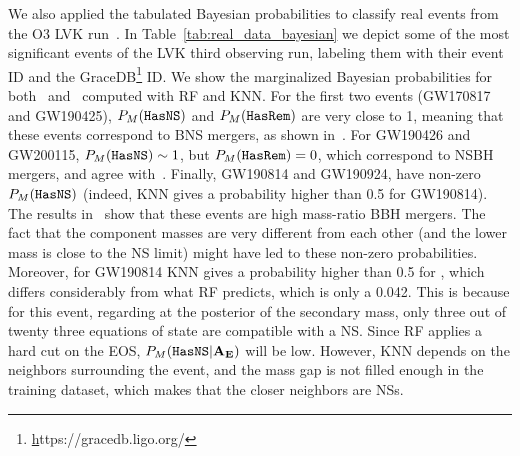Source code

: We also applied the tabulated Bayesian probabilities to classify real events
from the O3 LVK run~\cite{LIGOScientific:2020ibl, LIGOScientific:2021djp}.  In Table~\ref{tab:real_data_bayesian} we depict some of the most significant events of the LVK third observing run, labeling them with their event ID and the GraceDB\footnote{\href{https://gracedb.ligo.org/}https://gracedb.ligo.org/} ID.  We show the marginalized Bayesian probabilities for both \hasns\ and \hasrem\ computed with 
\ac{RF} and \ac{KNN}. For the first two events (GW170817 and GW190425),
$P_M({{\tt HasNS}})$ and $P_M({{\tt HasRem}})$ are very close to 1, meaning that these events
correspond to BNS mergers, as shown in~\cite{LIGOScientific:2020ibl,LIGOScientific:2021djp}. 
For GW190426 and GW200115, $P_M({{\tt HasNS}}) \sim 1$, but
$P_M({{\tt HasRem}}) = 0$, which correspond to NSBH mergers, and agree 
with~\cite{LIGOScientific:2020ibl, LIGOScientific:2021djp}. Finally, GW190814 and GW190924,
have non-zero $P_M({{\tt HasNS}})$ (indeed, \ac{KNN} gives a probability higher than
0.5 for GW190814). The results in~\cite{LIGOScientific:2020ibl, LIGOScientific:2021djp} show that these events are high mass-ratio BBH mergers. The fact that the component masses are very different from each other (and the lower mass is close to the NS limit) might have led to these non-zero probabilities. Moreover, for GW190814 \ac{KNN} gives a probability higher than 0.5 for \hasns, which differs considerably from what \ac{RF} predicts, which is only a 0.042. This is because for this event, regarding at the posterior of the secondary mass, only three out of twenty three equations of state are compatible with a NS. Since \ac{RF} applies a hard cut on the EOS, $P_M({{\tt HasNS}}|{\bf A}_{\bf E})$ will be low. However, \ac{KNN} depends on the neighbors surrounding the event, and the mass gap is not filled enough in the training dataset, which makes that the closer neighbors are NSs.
· · · · · · ·
Required work
In your answer, include only the lines above starting at the line that holds "correspond to BNS" and ending at the line that holds "Finally, GW190814 and", copied exactly.

Answer for the task
correspond to BNS mergers, as shown in~\cite{LIGOScientific:2020ibl,LIGOScientific:2021djp}. 
For GW190426 and GW200115, $P_M({{\tt HasNS}}) \sim 1$, but
$P_M({{\tt HasRem}}) = 0$, which correspond to NSBH mergers, and agree 
with~\cite{LIGOScientific:2020ibl, LIGOScientific:2021djp}. Finally, GW190814 and GW190924,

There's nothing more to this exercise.